Moreover, Zachary King, VP commercial at MediaMath, said 44% of consumers are willing to pay a 5% premium if they have a superior experience, while 55% will stay with a brand for 10 years or more if they have a superior experience.

“The customer in this age is in control of the sales process. There’s no such thing as a linear sales process anymore, if there ever was,” he said. “Planning for a media channel, with media KPIs, is not going to help in the age of the customer. We have to move away from campaign-centric marketing to customer-centric marketing.”

Get organised internally

Given the importance of the consumer journey, brands must get organised internally to ensure the best experience with their products. Steve Carlile, gobal head of digital centre of excellence at Nu Skin, said his company learned the hard way after a lengthy internal review.

Steve Carlile, Nu Skin

“Nobody was responsible for the end-to-end experience,” he said. “Sales managed one bit, marketing another, digital was all over the place, so it was a disconnected digital experience for our customers.  We had to align our company to our buyer’s journey.”

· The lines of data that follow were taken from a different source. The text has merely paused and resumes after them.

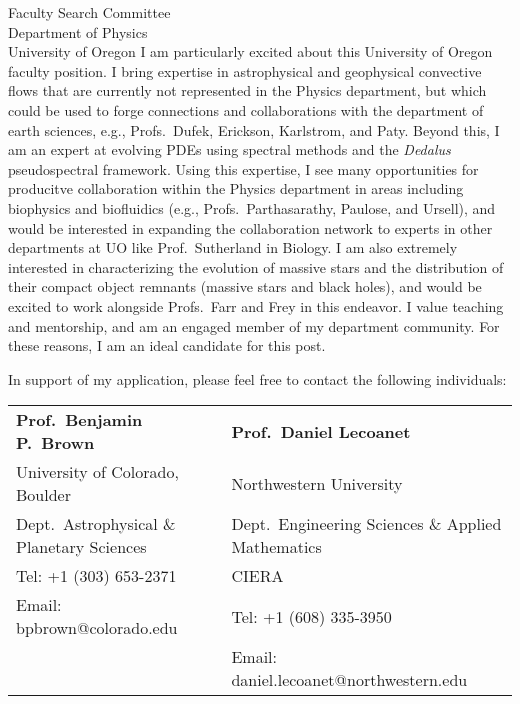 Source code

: \documentclass[11pt]{letter}
\begin{document}
\begin{letter}{
               Faculty Search Committee \\
               Department of Physics \\
               University of Oregon
           }
    I am particularly excited about this University of Oregon faculty position.
    I bring expertise in astrophysical and geophysical convective flows that are currently not represented in the Physics department, but which could be used to forge connections and collaborations with the department of earth sciences, e.g., Profs.~Dufek, Erickson, Karlstrom, and Paty.
    Beyond this, I am an expert at evolving PDEs using spectral methods and the \emph{Dedalus} pseudospectral framework.
    Using this expertise, I see many opportunities for producitve collaboration within the Physics department in areas including biophysics and biofluidics (e.g., Profs.~Parthasarathy, Paulose, and Ursell), and would be interested in expanding the collaboration network to experts in other departments at UO like Prof.~Sutherland in Biology.
    I am also extremely interested in characterizing the evolution of massive stars and the distribution of their compact object remnants (massive stars and black holes), and would be excited to work alongside Profs.~Farr and Frey in this endeavor.
    I value teaching and mentorship, and am an engaged member of my department community.
    For these reasons, I am an ideal candidate for this post.

    In support of my application, please feel free to contact the following individuals:

    \footnotesize
    \begin{tabular}{ll}
        \textbf{Prof.~Benjamin P.~Brown}                        &\hspace{0.25in} \textbf{Prof.~Daniel Lecoanet}                     \\
        University of Colorado, Boulder                         &\hspace{0.25in} Northwestern University    \\
        \hspace{0.2in}Dept.~Astrophysical \& Planetary Sciences &\hspace{0.45in} Dept.~Engineering Sciences \& Applied Mathematics \\
        Tel: +1 (303) 653-2371                                    &\hspace{0.45in} CIERA                          \\
        Email: bpbrown@colorado.edu                             &\hspace{0.25in} Tel: +1 (608) 335-3950 \\
                                                                &\hspace{0.25in} Email: daniel.lecoanet@northwestern.edu             \\


\end{tabular}
\end{letter}
\end{document}
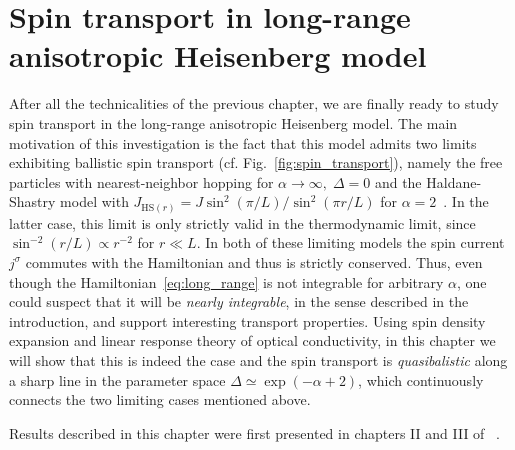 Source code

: \chapter{Spin transport in long-range anisotropic Heisenberg model\label{chap:spin_transport}}
\thispagestyle{chapterBeginStyle}

After all the technicalities of the previous chapter, we are finally ready to study spin transport in
the long-range anisotropic Heisenberg model. The main motivation of this investigation is the fact that this model admits 
two limits exhibiting ballistic spin transport (cf. Fig.~\ref{fig:spin_transport}), namely the free particles
with nearest-neighbor hopping for \(\alpha\to \infty,\; \Delta = 0\) and the Haldane-Shastry
model with \(J_{\mathrm{HS}(r)} = J \sin^2\left(\pi/L\right)/\sin^2\left(\pi r/L\right)\)
 for \(\alpha = 2\)~\autocite{Haldane1988,Shastry1988}. In the latter case, this limit is only strictly valid
 in the thermodynamic limit, since \(\sin^{-2}\left(r/L\right)\propto r^{-2}\) for \(r \ll L\).
 In both of these limiting models the spin current 
\(j^{\sigma}\) commutes with the Hamiltonian and thus is strictly conserved. Thus, even though
the Hamiltonian~\eqref{eq:long_range} is not integrable for arbitrary \(\alpha\), one could suspect
that it will be \textit{nearly integrable}, in the sense described in the introduction, and support
interesting transport properties. Using spin density expansion and linear response theory
of optical conductivity, in this chapter we will show that this is indeed the case and the spin transport is \textit{quasibalistic} along a sharp
line in the parameter space \(\Delta \simeq \exp(- \alpha + 2)\), which continuously connects the two limiting
cases mentioned above.

Results described in this chapter were first presented in chapters II and III of ~\textcite{Mierzejewski2023}.

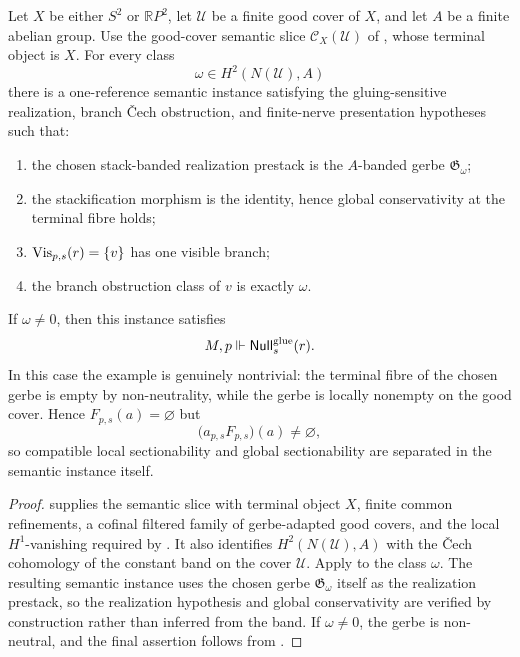 \begin{corollary}\label{cor:good-cover-semantic-models}
Let $X$ be either $S^2$ or $\mathbb{R}P^2$, let $\mathcal U$ be a finite good cover of $X$, and let $A$ be a finite abelian group. Use the good-cover semantic slice $\mathcal C_X(\mathcal U)$ of , whose terminal object is $X$. For every class
\[
\omega\in H^2(N(\mathcal U),A)
\]
there is a one-reference semantic instance satisfying the gluing-sensitive
realization, branch \v{C}ech obstruction, and finite-nerve presentation
hypotheses such that:
\begin{enumerate}[label=(\roman*),nosep]
\item the chosen stack-banded realization prestack is the $A$-banded gerbe $\mathfrak G_\omega$;
\item the stackification morphism is the identity, hence global conservativity at the terminal fibre holds;
\item $\Vis_{p,s}(r)=\{v\}$ has one visible branch;
\item the branch obstruction class of $v$ is exactly $\omega$.
\end{enumerate}
If $\omega\neq 0$, then this instance satisfies
\[
M,p\Vdash \Null^{\mathrm{glue}}_s(r).
\]
In this case the example is genuinely nontrivial: the terminal fibre of the
chosen gerbe is empty by non-neutrality, while the gerbe is locally nonempty on
the good cover. Hence $F_{p,s}(a)=\varnothing$ but
\[
\bigl(a_{p,s}F_{p,s}\bigr)(a)\neq\varnothing,
\]
so compatible local sectionability and global sectionability are separated in
the semantic instance itself.
\end{corollary}

\begin{proof}
 supplies the semantic slice with
terminal object $X$, finite common refinements, a cofinal filtered family of
gerbe-adapted good covers, and the local $H^1$-vanishing required by
. It also identifies
$H^2(N(\mathcal U),A)$ with the \v{C}ech cohomology of the constant band on the
cover $\mathcal U$. Apply  to the class
$\omega$. The resulting semantic instance uses the chosen gerbe
$\mathfrak G_\omega$ itself as the realization prestack, so the realization
hypothesis and global conservativity are verified by construction rather than
inferred from the band. If $\omega\neq 0$, the gerbe is non-neutral, and the
final assertion follows from .
\end{proof}

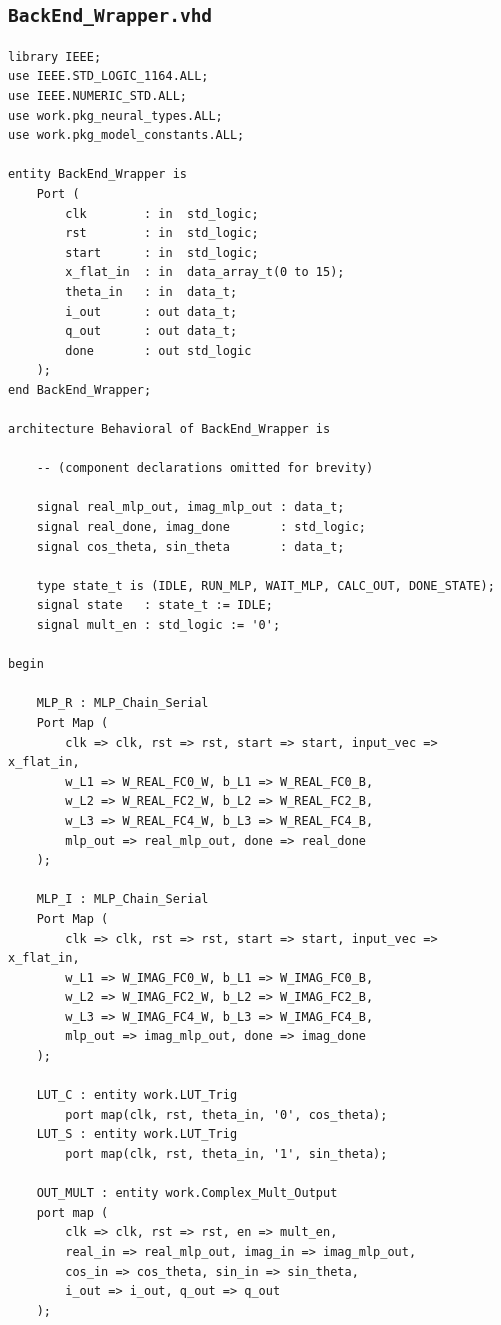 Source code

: \documentclass[a4paper,12pt]{article}
\begin{document}
\subsection{\texttt{BackEnd\_Wrapper.vhd}}

\begin{lstlisting}[style=vhdlstyle,
    caption={C\'odigo VHDL do \texttt{BackEnd\_Wrapper}.},
    label={lst:backend}]
library IEEE;
use IEEE.STD_LOGIC_1164.ALL;
use IEEE.NUMERIC_STD.ALL;
use work.pkg_neural_types.ALL;
use work.pkg_model_constants.ALL;

entity BackEnd_Wrapper is
    Port (
        clk        : in  std_logic;
        rst        : in  std_logic;
        start      : in  std_logic;
        x_flat_in  : in  data_array_t(0 to 15);
        theta_in   : in  data_t;
        i_out      : out data_t;
        q_out      : out data_t;
        done       : out std_logic
    );
end BackEnd_Wrapper;

architecture Behavioral of BackEnd_Wrapper is

    -- (component declarations omitted for brevity)

    signal real_mlp_out, imag_mlp_out : data_t;
    signal real_done, imag_done       : std_logic;
    signal cos_theta, sin_theta       : data_t;

    type state_t is (IDLE, RUN_MLP, WAIT_MLP, CALC_OUT, DONE_STATE);
    signal state   : state_t := IDLE;
    signal mult_en : std_logic := '0';

begin

    MLP_R : MLP_Chain_Serial
    Port Map (
        clk => clk, rst => rst, start => start, input_vec => x_flat_in,
        w_L1 => W_REAL_FC0_W, b_L1 => W_REAL_FC0_B,
        w_L2 => W_REAL_FC2_W, b_L2 => W_REAL_FC2_B,
        w_L3 => W_REAL_FC4_W, b_L3 => W_REAL_FC4_B,
        mlp_out => real_mlp_out, done => real_done
    );

    MLP_I : MLP_Chain_Serial
    Port Map (
        clk => clk, rst => rst, start => start, input_vec => x_flat_in,
        w_L1 => W_IMAG_FC0_W, b_L1 => W_IMAG_FC0_B,
        w_L2 => W_IMAG_FC2_W, b_L2 => W_IMAG_FC2_B,
        w_L3 => W_IMAG_FC4_W, b_L3 => W_IMAG_FC4_B,
        mlp_out => imag_mlp_out, done => imag_done
    );

    LUT_C : entity work.LUT_Trig
        port map(clk, rst, theta_in, '0', cos_theta);
    LUT_S : entity work.LUT_Trig
        port map(clk, rst, theta_in, '1', sin_theta);

    OUT_MULT : entity work.Complex_Mult_Output
    port map (
        clk => clk, rst => rst, en => mult_en,
        real_in => real_mlp_out, imag_in => imag_mlp_out,
        cos_in => cos_theta, sin_in => sin_theta,
        i_out => i_out, q_out => q_out
    );


\end{lstlisting}
\end{document}
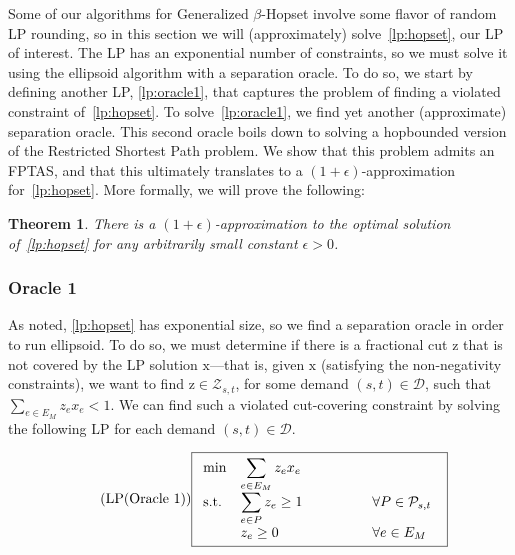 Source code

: \documentclass{article}
\newtheorem{theorem}{Theorem}[section]
\theoremstyle{definition}
\theoremstyle{remark}
\def\hopset {{\sc Generalized $\beta$-Hopset}}
\begin{document}
Some of our algorithms for {\hopset} involve some flavor of random LP rounding, so in this section we will (approximately) solve~\ref{lp:hopset}, our LP of interest. The LP has an exponential number of constraints, so we must solve it using the ellipsoid algorithm with a separation oracle. To do so, we start by defining another LP, \ref{lp:oracle1}, that captures the problem of finding a violated constraint of~\ref{lp:hopset}. To solve~\ref{lp:oracle1}, we find yet another (approximate) separation oracle. This second oracle boils down to solving a hopbounded version of the Restricted Shortest Path problem. We show that this problem admits an FPTAS, and that this ultimately translates to a $(1+\epsilon)$-approximation for~\ref{lp:hopset}. More formally, we will prove the following:

\begin{theorem} \label{thm:solve_LP}
    There is a $(1+\epsilon)$-approximation to the optimal solution of~\ref{lp:hopset} for any arbitrarily small constant $\epsilon > 0$.
\end{theorem}

\subsubsection{Oracle 1}
As noted, \ref{lp:hopset} has exponential size, so we find a separation oracle in order to run ellipsoid. To do so, we must determine if there is a fractional cut $\bm{\mathrm{z}}$ that is not covered by the LP solution $\bm{\mathrm{x}}$---that is, given $\bm{\mathrm{x}}$ (satisfying the non-negativity constraints), we want to find $\bm{\mathrm{z}} \in \mathcal{Z}_{s,t}$, for some demand $(s,t) \in \mathcal{D}$, such that $\sum_{e \in E_M} z_e x_e < 1$. We can find such a violated cut-covering constraint by solving the following LP for each demand $(s,t) \in \mathcal{D}$.

\begin{equation} \label{lp:oracle1} \tag{LP(Oracle 1)}
\fbox{$
\begin{array}{lll}
\min & \displaystyle \sum_{e \in E_M} z_e x_e \\
\mathrm{s.t.} & \displaystyle \sum_{e \in P} z_e \geq 1 \qquad \qquad & \forall P \in \mathcal{P}_{s,t} \\
& \displaystyle z_e \geq 0 & \forall e \in E_M
\end{array}
$
}
\end{equation}
\end{document}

Bestemann at Ikea explained that the company had a “big challenge” in reorganising itself for the digital economy. “Going online is not an easy journey. We had legacy systems, built in the 80s around our stores. So we needed good change management, and we hired a hacker to challenge our website platform.

“We used to have an inside-out approach, now it’s outside-in. We optimise based on what the customer tells us, not the other way around.”